The decision to resuscitate the property probably arose from the inexplicable success of “Cheaper by the Dozen,” itself a really dumbed-down version of a 1950 flick about a family with a load of kids. “Yours, Mine and Ours” probably seemed an equally safe bet, even though the similarity to “The Brady Bunch,” which had followed the first film by a year and went through not just a long-running network career but several telefilms and a couple of features that actually satirized the premise, might have given the makers some pause.
But they’ve blundered ahead anyway to give us a picture that’s at once so bland and so frantic that it’s almost unendurable. In the updating by Ron Burch and David Kidd (“Head Over Heels” and “Inspector Gadget”), the adults are dunderheads and the children uniformly annoying. Frank Beardsley (Dennis Quaid) is a widowed Coast Guard admiral with eight kids whom he raises with military discipline. At a high school reunion he connects with his erstwhile campus girlfriend Helen North (Rene Russo), a handbag designer as free-spirited as he is buttoned-down; and not only has she also lost her spouse, but has ten children. (In order to provide the requisite diversity, most of them are adopted.) The two hit it off immediately and marry apparently without even letting the youngsters know. And after they move en masse into a fixer-upper lighthouse–along with the Norths’ pet pig (an animal that gets more footage in reaction shots than dogs do in most movies–and is even more revolting) and the Beardsleys’ crotchety housekeeper Mrs. Munion (Linda Hunt)–things quickly deteriorate. The parents’ modes of child-rearing clash, with Frank favoring spit-and-polish obedience and Helen a laissez-faire attitude, and the two sets of kids, the one squeaky clean and the other decidedly lax, instantly dislike one another. (We go them one better by disliking them all.) The big plot-driver is the youngsters’ decision to work together to split Mom and Dad up so they can all return to their respective pre-marriage circumstances. This leads to much chaotic slapstick destruction, in which poor Frank suffers indignity after indignity as Helen mostly looks on with a mixture of concern and sadness while occasionally letting out a derisive horse-laugh. Of course, although the kids succeed they bond in the process, and eventually must try to mend what they’ve broken. Do you suppose they succeed?

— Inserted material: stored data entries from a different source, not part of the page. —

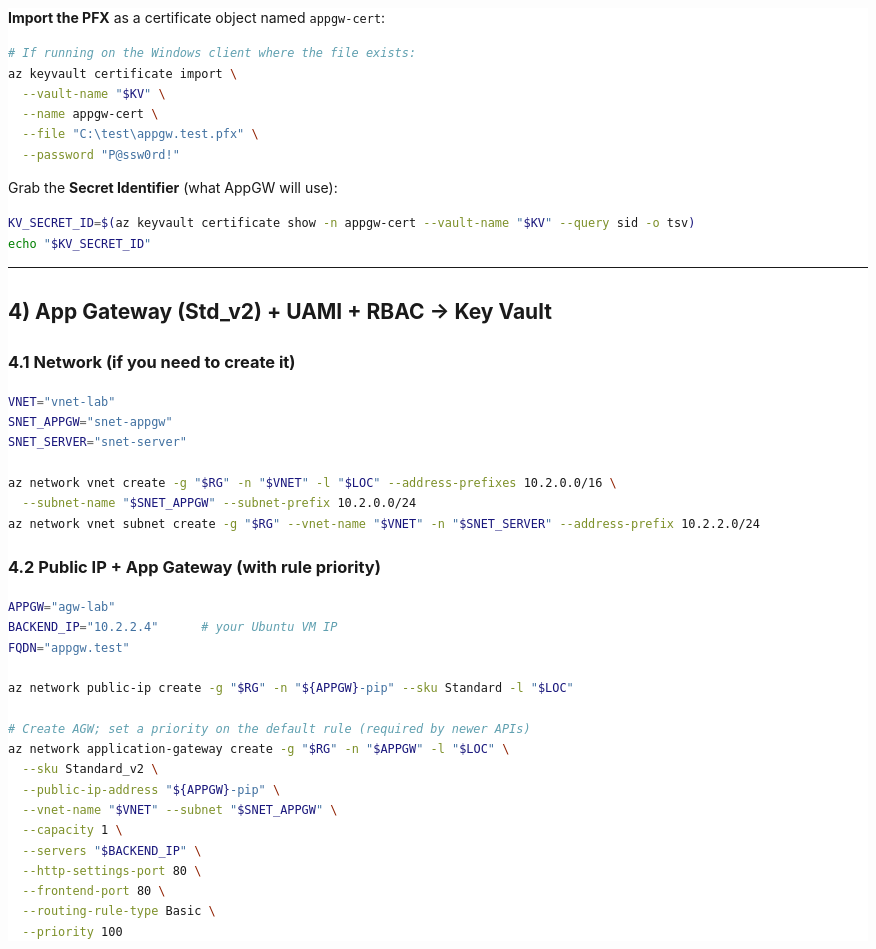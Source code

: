 **Import the PFX** as a certificate object named `appgw-cert`:

```bash
# If running on the Windows client where the file exists:
az keyvault certificate import \
  --vault-name "$KV" \
  --name appgw-cert \
  --file "C:\test\appgw.test.pfx" \
  --password "P@ssw0rd!"
```

Grab the **Secret Identifier** (what AppGW will use):

```bash
KV_SECRET_ID=$(az keyvault certificate show -n appgw-cert --vault-name "$KV" --query sid -o tsv)
echo "$KV_SECRET_ID"
```

---

## 4) App Gateway (Std_v2) + UAMI + RBAC → Key Vault

### 4.1 Network (if you need to create it)

```bash
VNET="vnet-lab"
SNET_APPGW="snet-appgw"
SNET_SERVER="snet-server"

az network vnet create -g "$RG" -n "$VNET" -l "$LOC" --address-prefixes 10.2.0.0/16 \
  --subnet-name "$SNET_APPGW" --subnet-prefix 10.2.0.0/24
az network vnet subnet create -g "$RG" --vnet-name "$VNET" -n "$SNET_SERVER" --address-prefix 10.2.2.0/24
```

### 4.2 Public IP + App Gateway (with rule priority)

```bash
APPGW="agw-lab"
BACKEND_IP="10.2.2.4"      # your Ubuntu VM IP
FQDN="appgw.test"

az network public-ip create -g "$RG" -n "${APPGW}-pip" --sku Standard -l "$LOC"

# Create AGW; set a priority on the default rule (required by newer APIs)
az network application-gateway create -g "$RG" -n "$APPGW" -l "$LOC" \
  --sku Standard_v2 \
  --public-ip-address "${APPGW}-pip" \
  --vnet-name "$VNET" --subnet "$SNET_APPGW" \
  --capacity 1 \
  --servers "$BACKEND_IP" \
  --http-settings-port 80 \
  --frontend-port 80 \
  --routing-rule-type Basic \
  --priority 100
```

There’s a slim chance somebody could have put some wit and style into this stuff, but Raja Gosnell (“Home Alone 3,” “Big Momma’s House” and the “Scooby Doo” movies) is hardly the man to do it. In his hands everything is played at a stentorian pitch, which encourages the cast to show no restraint. Quaid suffers most, since he’s the butt of most of the slapstick jokes, but Russo and Hunt are almost equally embarrassed, while Jerry O’Connell (as–I think–Helen’s agent and would-be suitor) and Rip Torn (as Frank’s superior) are given little to do but smile (though Torn appears so covered in makeup that perhaps it’s just that his face is frozen into a permanent grimace). Also on hand is the now apparently ubiquitous David Koechner as Frank’s goofy Coast Guard pal Darrell; may one issue an appeal that he not be cast in another film for at least a year or so? (Weren’t “Daltry Calhoun” and “Waiting” enough?) As for the youngsters, most are fairly anonymous, but Sean Faris is stalwartly dull and Katiya Pevec prissy as the eldest Beardsley children while Danielle Panabaker and Drake Bell are suitably snarky as the oldest members of the North clan. It would be difficult to say which of the littler ones are most annoying, but certainly Andrew Vo, as an adoptee who’s especially interested in fashion, comes near to taking the prize. And though on the technical side the picture has a professional sheen (Theo Van de Sande was the cinematographer), Christophe Beck’s score unfortunately fits the action perfectly–it’s equally loud and abrasive.
The advent of this stinker is all the more depressing in that it precedes “Cheaper by the Dozen 2” by only a couple of weeks. Will no one save us from this plague of alternately messy and mawkish comedies about oversized families? It almost makes one nostalgic for “The Pacifier.” At least there were only three kids in that.